Devem ter tido conhecimento do meu apego e da minha necessidade de orientação – estas coisas sabem-se – pois recebi uma carta duma pessoa amiga que me deseja bem, encarregando-me de rezar a S. Judas Tadeu para obter dele aquilo que eu mais desejar.
Pus-me, pois, imediatamente a rezar e imediatamente também a fazer reformas na casa, já por conta da fortuna que ele não deixará de fazer tombar sobre a minha pessoa reconhecida e expectante.
Entretanto, tiro as 19 cópias necessárias e vou enviá-las às dezanove pessoas a quem desejo boa sorte. Estive a fazer cálculos e reparei que são vinte as pessoas a quem desejo boa sorte. Como, de modo algum, penso alterar a cadeia, terei de suprimir uma cópia ou uma amizade, mas optarei com certeza por rezar para que S. Judas se não esqueça também da minha amiga suprimida.
Foi um senhor de Benguela chamado Domingos, oficial do exército – noto, por sinal, neste conjunto de favorecidos, uma pronunciada predilecção por titulares do exército – que iniciou esta sequência, e antes dos dez dias estabelecidos, alcançou uma grande fortuna – possivelmente o que ele mais desejava e o que pediu a S. Judas, tal como eu.
Outro senhor português de nome Mário Gomes respondeu à sequência e obteve o 1º prémio da lotaria, assim como a empregada duma senhora – não especifica a nacionalidade – que, ao ver a patroa atirar para o cesto dos papéis a cópia recebida, aproveitou-a, respondendo em nome próprio, e antes de vinte dias caiu-lhe a lotaria em casa.
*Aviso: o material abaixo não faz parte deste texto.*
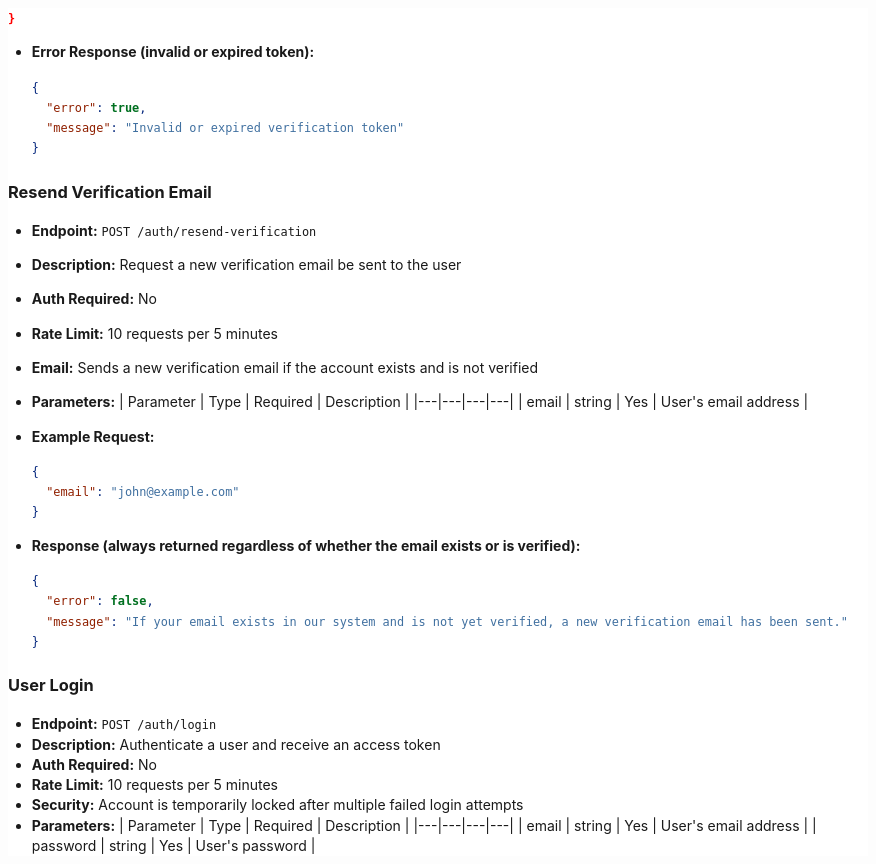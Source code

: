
   ```json
  }
  ```

- **Error Response (invalid or expired token):**
  ```json
  {
    "error": true,
    "message": "Invalid or expired verification token"
  }
  ```

### Resend Verification Email

- **Endpoint:** `POST /auth/resend-verification`
- **Description:** Request a new verification email be sent to the user
- **Auth Required:** No
- **Rate Limit:** 10 requests per 5 minutes
- **Email:** Sends a new verification email if the account exists and is not verified
- **Parameters:**
  | Parameter | Type | Required | Description |
  |---|---|---|---|
  | email | string | Yes | User's email address |

- **Example Request:**
  ```json
  {
    "email": "john@example.com"
  }
  ```

- **Response (always returned regardless of whether the email exists or is verified):**
  ```json
  {
    "error": false,
    "message": "If your email exists in our system and is not yet verified, a new verification email has been sent."
  }
  ```

### User Login

- **Endpoint:** `POST /auth/login`
- **Description:** Authenticate a user and receive an access token
- **Auth Required:** No
- **Rate Limit:** 10 requests per 5 minutes
- **Security:** Account is temporarily locked after multiple failed login attempts
- **Parameters:**
  | Parameter | Type | Required | Description |
  |---|---|---|---|
  | email | string | Yes | User's email address |
  | password | string | Yes | User's password |
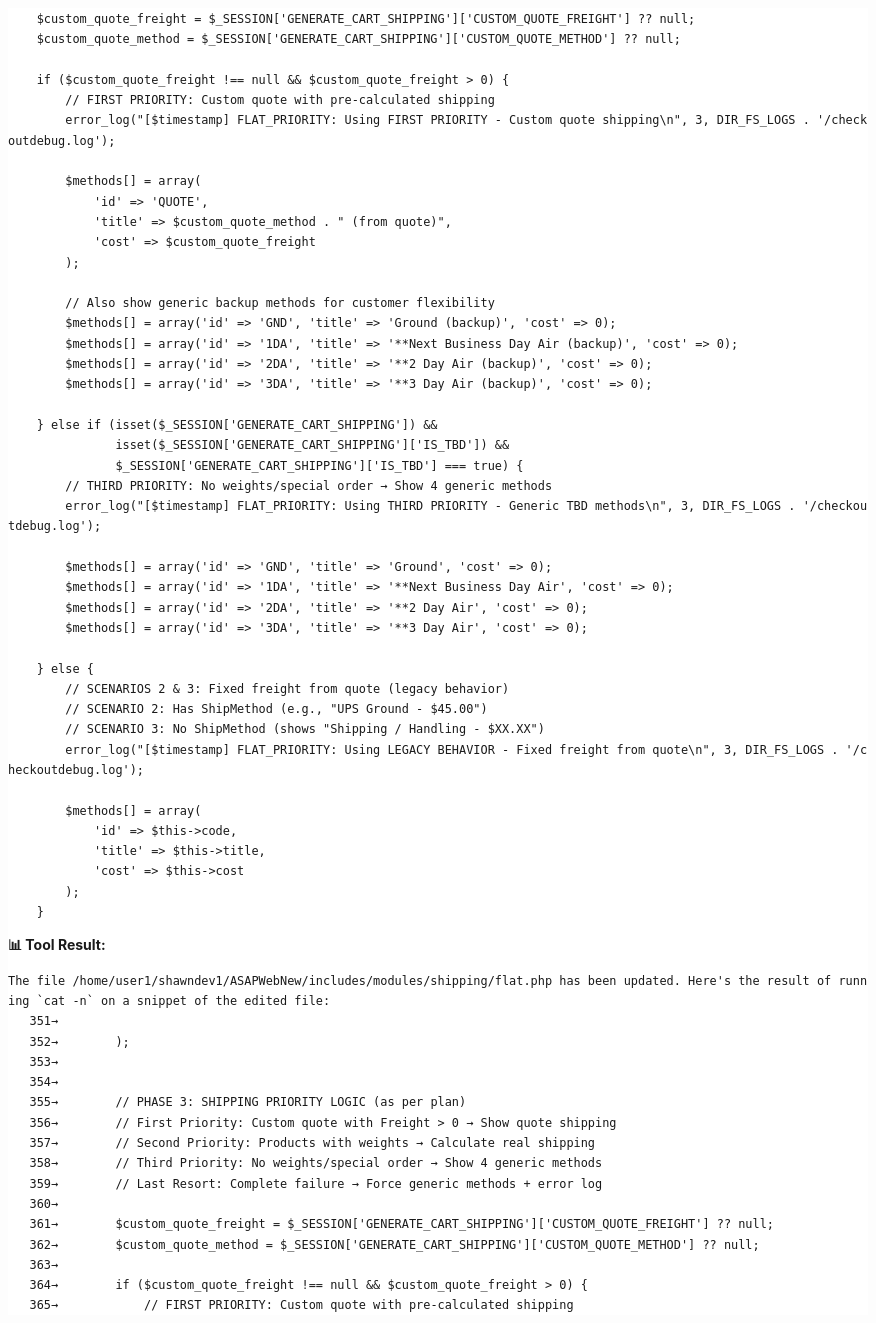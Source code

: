         $custom_quote_freight = $_SESSION['GENERATE_CART_SHIPPING']['CUSTOM_QUOTE_FREIGHT'] ?? null;
        $custom_quote_method = $_SESSION['GENERATE_CART_SHIPPING']['CUSTOM_QUOTE_METHOD'] ?? null;
        
        if ($custom_quote_freight !== null && $custom_quote_freight > 0) {
            // FIRST PRIORITY: Custom quote with pre-calculated shipping
            error_log("[$timestamp] FLAT_PRIORITY: Using FIRST PRIORITY - Custom quote shipping\n", 3, DIR_FS_LOGS . '/checkoutdebug.log');
            
            $methods[] = array(
                'id' => 'QUOTE',
                'title' => $custom_quote_method . " (from quote)",
                'cost' => $custom_quote_freight
            );
            
            // Also show generic backup methods for customer flexibility
            $methods[] = array('id' => 'GND', 'title' => 'Ground (backup)', 'cost' => 0);
            $methods[] = array('id' => '1DA', 'title' => '**Next Business Day Air (backup)', 'cost' => 0);
            $methods[] = array('id' => '2DA', 'title' => '**2 Day Air (backup)', 'cost' => 0);
            $methods[] = array('id' => '3DA', 'title' => '**3 Day Air (backup)', 'cost' => 0);
            
        } else if (isset($_SESSION['GENERATE_CART_SHIPPING']) && 
                   isset($_SESSION['GENERATE_CART_SHIPPING']['IS_TBD']) && 
                   $_SESSION['GENERATE_CART_SHIPPING']['IS_TBD'] === true) {
            // THIRD PRIORITY: No weights/special order → Show 4 generic methods
            error_log("[$timestamp] FLAT_PRIORITY: Using THIRD PRIORITY - Generic TBD methods\n", 3, DIR_FS_LOGS . '/checkoutdebug.log');

            $methods[] = array('id' => 'GND', 'title' => 'Ground', 'cost' => 0);
            $methods[] = array('id' => '1DA', 'title' => '**Next Business Day Air', 'cost' => 0);
            $methods[] = array('id' => '2DA', 'title' => '**2 Day Air', 'cost' => 0);
            $methods[] = array('id' => '3DA', 'title' => '**3 Day Air', 'cost' => 0);
            
        } else {
            // SCENARIOS 2 & 3: Fixed freight from quote (legacy behavior)
            // SCENARIO 2: Has ShipMethod (e.g., "UPS Ground - $45.00")
            // SCENARIO 3: No ShipMethod (shows "Shipping / Handling - $XX.XX")
            error_log("[$timestamp] FLAT_PRIORITY: Using LEGACY BEHAVIOR - Fixed freight from quote\n", 3, DIR_FS_LOGS . '/checkoutdebug.log');
            
            $methods[] = array(
                'id' => $this->code,
                'title' => $this->title,
                'cost' => $this->cost
            );
        }

**📊 Tool Result:**
```
The file /home/user1/shawndev1/ASAPWebNew/includes/modules/shipping/flat.php has been updated. Here's the result of running `cat -n` on a snippet of the edited file:
   351→
   352→        );
   353→
   354→
   355→        // PHASE 3: SHIPPING PRIORITY LOGIC (as per plan)
   356→        // First Priority: Custom quote with Freight > 0 → Show quote shipping
   357→        // Second Priority: Products with weights → Calculate real shipping  
   358→        // Third Priority: No weights/special order → Show 4 generic methods
   359→        // Last Resort: Complete failure → Force generic methods + error log
   360→        
   361→        $custom_quote_freight = $_SESSION['GENERATE_CART_SHIPPING']['CUSTOM_QUOTE_FREIGHT'] ?? null;
   362→        $custom_quote_method = $_SESSION['GENERATE_CART_SHIPPING']['CUSTOM_QUOTE_METHOD'] ?? null;
   363→        
   364→        if ($custom_quote_freight !== null && $custom_quote_freight > 0) {
   365→            // FIRST PRIORITY: Custom quote with pre-calculated shipping
```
Também um general enriqueceu, sem explicar de que maneira mas sem grande esforço, depois de ordenar à empregada que se encarregasse ela das cópias e dos envios às suas amizades. Não esclarece a nótula recebida da amiga que me deseja bem se a empregada do general assim enriquecido beneficiou de alguma percentagem, mas não me cabe a mim pôr em dúvida a generosidade e critério de justiça de um general.
Por outro lado, aqueles que quebram estas cadeias sofrem riscos graves, como na Bíblia. Foi o caso do sr. Pery que sofreu um desastre, outro foi durissimamente golpeado pela vida, comendo os filhos por tabela, sem culpa nenhuma dos desmazelos do pai.
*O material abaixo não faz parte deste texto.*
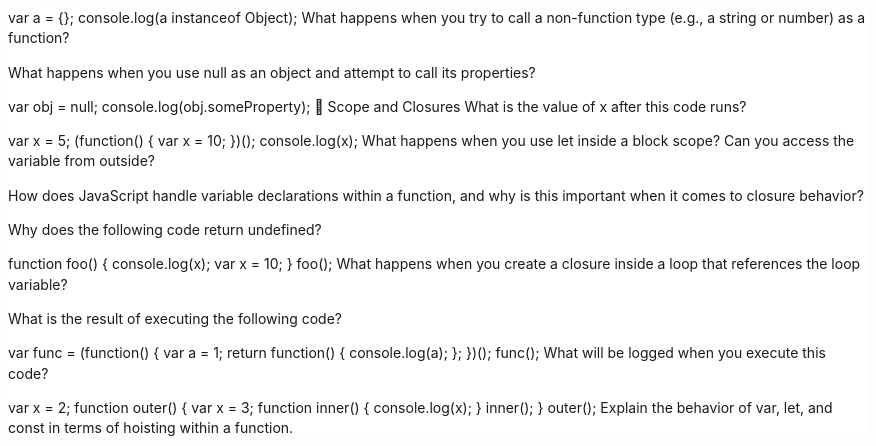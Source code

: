 
var a = {};
console.log(a instanceof Object);
What happens when you try to call a non-function type (e.g., a string or number) as a function?

What happens when you use null as an object and attempt to call its properties?


var obj = null;
console.log(obj.someProperty);
🔄 Scope and Closures
What is the value of x after this code runs?


var x = 5;
(function() {
  var x = 10;
})();
console.log(x);
What happens when you use let inside a block scope? Can you access the variable from outside?

How does JavaScript handle variable declarations within a function, and why is this important when it comes to closure behavior?

Why does the following code return undefined?


function foo() {
  console.log(x);
  var x = 10;
}
foo();
What happens when you create a closure inside a loop that references the loop variable?

What is the result of executing the following code?


var func = (function() {
  var a = 1;
  return function() {
    console.log(a);
  };
})();
func();
What will be logged when you execute this code?


var x = 2;
function outer() {
  var x = 3;
  function inner() {
    console.log(x);
  }
  inner();
}
outer();
Explain the behavior of var, let, and const in terms of hoisting within a function.
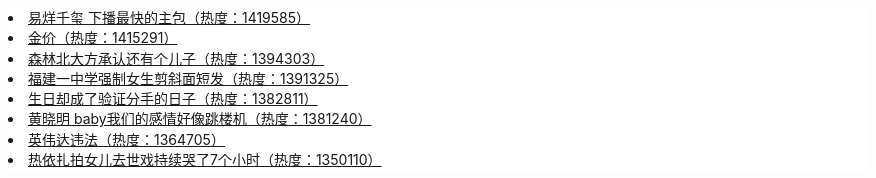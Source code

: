 <li>
<a href="https://s.weibo.com/weibo?q=%23%E6%98%93%E7%83%8A%E5%8D%83%E7%8E%BA%20%E4%B8%8B%E6%92%AD%E6%9C%80%E5%BF%AB%E7%9A%84%E4%B8%BB%E5%8C%85%23" target="weibo">
易烊千玺 下播最快的主包（热度：1419585）
</a>
</li>

<li>
<a href="https://s.weibo.com/weibo?q=%23%E9%87%91%E4%BB%B7%23" target="weibo">
金价（热度：1415291）
</a>
</li>

<li>
<a href="https://s.weibo.com/weibo?q=%23%E6%A3%AE%E6%9E%97%E5%8C%97%E5%A4%A7%E6%96%B9%E6%89%BF%E8%AE%A4%E8%BF%98%E6%9C%89%E4%B8%AA%E5%84%BF%E5%AD%90%23" target="weibo">
森林北大方承认还有个儿子（热度：1394303）
</a>
</li>

<li>
<a href="https://s.weibo.com/weibo?q=%23%E7%A6%8F%E5%BB%BA%E4%B8%80%E4%B8%AD%E5%AD%A6%E5%BC%BA%E5%88%B6%E5%A5%B3%E7%94%9F%E5%89%AA%E6%96%9C%E9%9D%A2%E7%9F%AD%E5%8F%91%23" target="weibo">
福建一中学强制女生剪斜面短发（热度：1391325）
</a>
</li>

<li>
<a href="https://s.weibo.com/weibo?q=%23%E7%94%9F%E6%97%A5%E5%8D%B4%E6%88%90%E4%BA%86%E9%AA%8C%E8%AF%81%E5%88%86%E6%89%8B%E7%9A%84%E6%97%A5%E5%AD%90%23" target="weibo">
生日却成了验证分手的日子（热度：1382811）
</a>
</li>

<li>
<a href="https://s.weibo.com/weibo?q=%23%E9%BB%84%E6%99%93%E6%98%8E%20baby%E6%88%91%E4%BB%AC%E7%9A%84%E6%84%9F%E6%83%85%E5%A5%BD%E5%83%8F%E8%B7%B3%E6%A5%BC%E6%9C%BA%23" target="weibo">
黄晓明 baby我们的感情好像跳楼机（热度：1381240）
</a>
</li>

<li>
<a href="https://s.weibo.com/weibo?q=%23%E8%8B%B1%E4%BC%9F%E8%BE%BE%E8%BF%9D%E6%B3%95%23" target="weibo">
英伟达违法（热度：1364705）
</a>
</li>

<li>
<a href="https://s.weibo.com/weibo?q=%23%E7%83%AD%E4%BE%9D%E6%89%8E%E6%8B%8D%E5%A5%B3%E5%84%BF%E5%8E%BB%E4%B8%96%E6%88%8F%E6%8C%81%E7%BB%AD%E5%93%AD%E4%BA%867%E4%B8%AA%E5%B0%8F%E6%97%B6%23" target="weibo">
热依扎拍女儿去世戏持续哭了7个小时（热度：1350110）
</a>
</li>
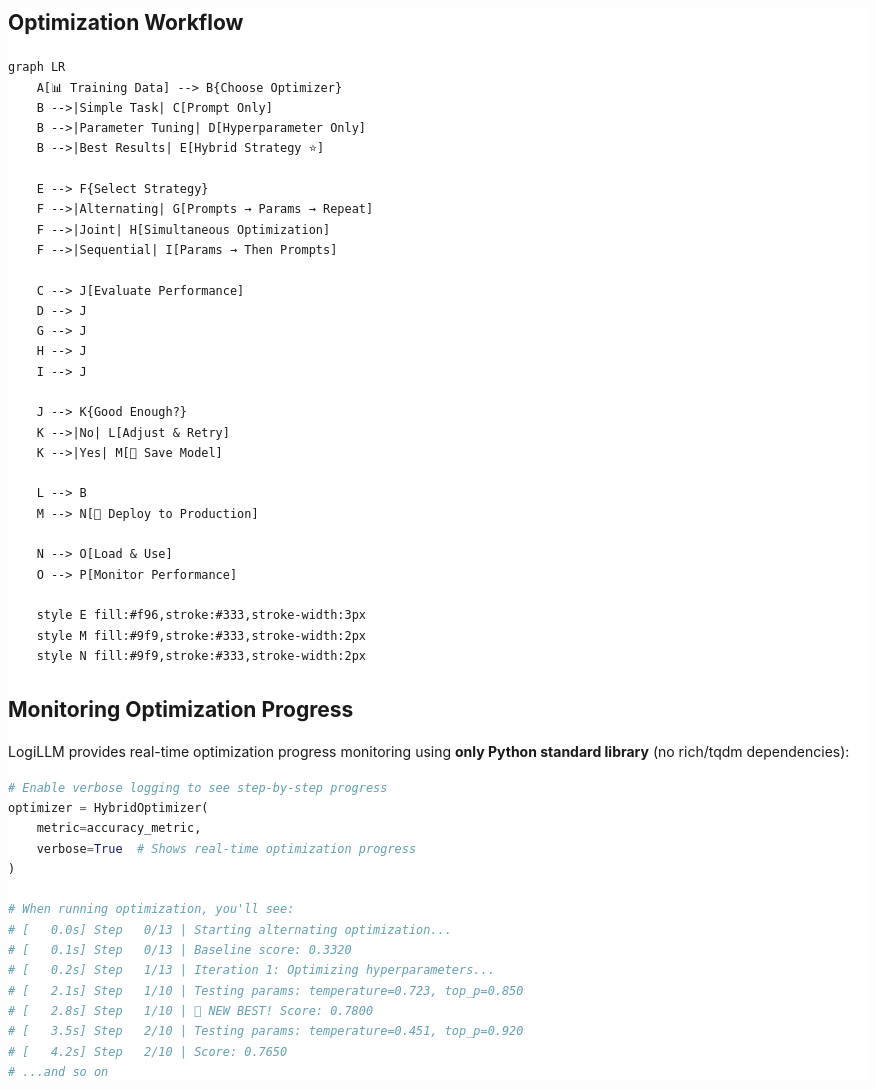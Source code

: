 ## Optimization Workflow

```mermaid
graph LR
    A[📊 Training Data] --> B{Choose Optimizer}
    B -->|Simple Task| C[Prompt Only]
    B -->|Parameter Tuning| D[Hyperparameter Only]
    B -->|Best Results| E[Hybrid Strategy ⭐]
    
    E --> F{Select Strategy}
    F -->|Alternating| G[Prompts → Params → Repeat]
    F -->|Joint| H[Simultaneous Optimization]
    F -->|Sequential| I[Params → Then Prompts]
    
    C --> J[Evaluate Performance]
    D --> J
    G --> J
    H --> J
    I --> J
    
    J --> K{Good Enough?}
    K -->|No| L[Adjust & Retry]
    K -->|Yes| M[💾 Save Model]
    
    L --> B
    M --> N[🚀 Deploy to Production]
    
    N --> O[Load & Use]
    O --> P[Monitor Performance]
    
    style E fill:#f96,stroke:#333,stroke-width:3px
    style M fill:#9f9,stroke:#333,stroke-width:2px
    style N fill:#9f9,stroke:#333,stroke-width:2px
```

## Monitoring Optimization Progress

LogiLLM provides real-time optimization progress monitoring using **only Python standard library** (no rich/tqdm dependencies):

```python
# Enable verbose logging to see step-by-step progress
optimizer = HybridOptimizer(
    metric=accuracy_metric,
    verbose=True  # Shows real-time optimization progress
)

# When running optimization, you'll see:
# [   0.0s] Step   0/13 | Starting alternating optimization...
# [   0.1s] Step   0/13 | Baseline score: 0.3320
# [   0.2s] Step   1/13 | Iteration 1: Optimizing hyperparameters...
# [   2.1s] Step   1/10 | Testing params: temperature=0.723, top_p=0.850
# [   2.8s] Step   1/10 | 🎯 NEW BEST! Score: 0.7800
# [   3.5s] Step   2/10 | Testing params: temperature=0.451, top_p=0.920
# [   4.2s] Step   2/10 | Score: 0.7650
# ...and so on
```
Ante estes casos tão explícitos de catástrofes resultantes de quebras de sequência, e de fortunas resultantes de obediência e fé, eu de maneira nenhuma iria permitir que os meus empregados domésticos – não possuo outros – aproveitassem do meu cesto dos papéis um benefício por mim desdenhado. O mais que posso fazer – e com todo o prazer - é incluí-los nas minhas 19 cópias, embora receie um pouco que se dê aí a quebra, sobretudo no que respeita à Marta, desconhecedora dos caracteres escritos, o que, aliás, só lhe tem trazido vantagens para justificação de enganos comerciais.
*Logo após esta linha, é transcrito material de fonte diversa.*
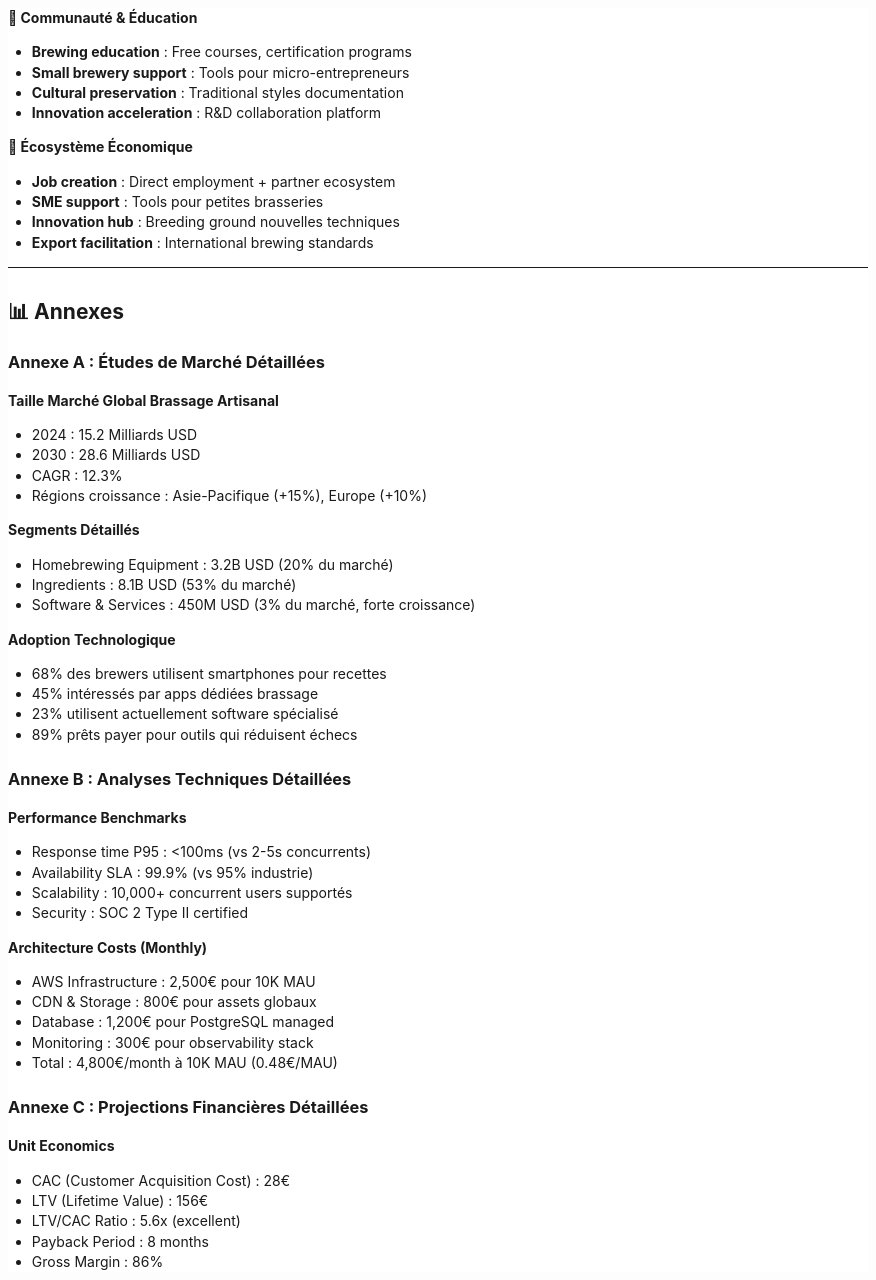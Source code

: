 **👥 Communauté & Éducation**  
- **Brewing education** : Free courses, certification programs
- **Small brewery support** : Tools pour micro-entrepreneurs
- **Cultural preservation** : Traditional styles documentation
- **Innovation acceleration** : R&D collaboration platform

**💼 Écosystème Économique**
- **Job creation** : Direct employment + partner ecosystem
- **SME support** : Tools pour petites brasseries
- **Innovation hub** : Breeding ground nouvelles techniques
- **Export facilitation** : International brewing standards

---

## 📊 Annexes

### Annexe A : Études de Marché Détaillées

**Taille Marché Global Brassage Artisanal**
- 2024 : 15.2 Milliards USD
- 2030 : 28.6 Milliards USD  
- CAGR : 12.3%
- Régions croissance : Asie-Pacifique (+15%), Europe (+10%)

**Segments Détaillés**
- Homebrewing Equipment : 3.2B USD (20% du marché)
- Ingredients : 8.1B USD (53% du marché)
- Software & Services : 450M USD (3% du marché, forte croissance)

**Adoption Technologique**
- 68% des brewers utilisent smartphones pour recettes
- 45% intéressés par apps dédiées brassage
- 23% utilisent actuellement software spécialisé
- 89% prêts payer pour outils qui réduisent échecs

### Annexe B : Analyses Techniques Détaillées

**Performance Benchmarks**
- Response time P95 : <100ms (vs 2-5s concurrents)
- Availability SLA : 99.9% (vs 95% industrie)
- Scalability : 10,000+ concurrent users supportés
- Security : SOC 2 Type II certified

**Architecture Costs (Monthly)**
- AWS Infrastructure : 2,500€ pour 10K MAU
- CDN & Storage : 800€ pour assets globaux
- Database : 1,200€ pour PostgreSQL managed
- Monitoring : 300€ pour observability stack
- Total : 4,800€/month à 10K MAU (0.48€/MAU)

### Annexe C : Projections Financières Détaillées

**Unit Economics**
- CAC (Customer Acquisition Cost) : 28€
- LTV (Lifetime Value) : 156€ 
- LTV/CAC Ratio : 5.6x (excellent)
- Payback Period : 8 months
- Gross Margin : 86%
Esta sequência de cartas em homenagem a S. Judas Tadeu deve dar a volta ao mundo tal como outrora o antipatriota Fernão de Magalhães, e não, como ele, ficar-se pelas Filipinas em desastrosa interrupção.
O meu espírito profundamente dedutivo conclui, pois, que a quantidade de acidentes sucedidos por aí diariamente resulta apenas de quebras de sequência de homenagens, tal como as fortunas também fabricadas diariamente provêm da sua não interrupção.
Não, não tenho intenção nenhuma de interromper. As reformas no mobiliário da casa são já por conta da recompensa.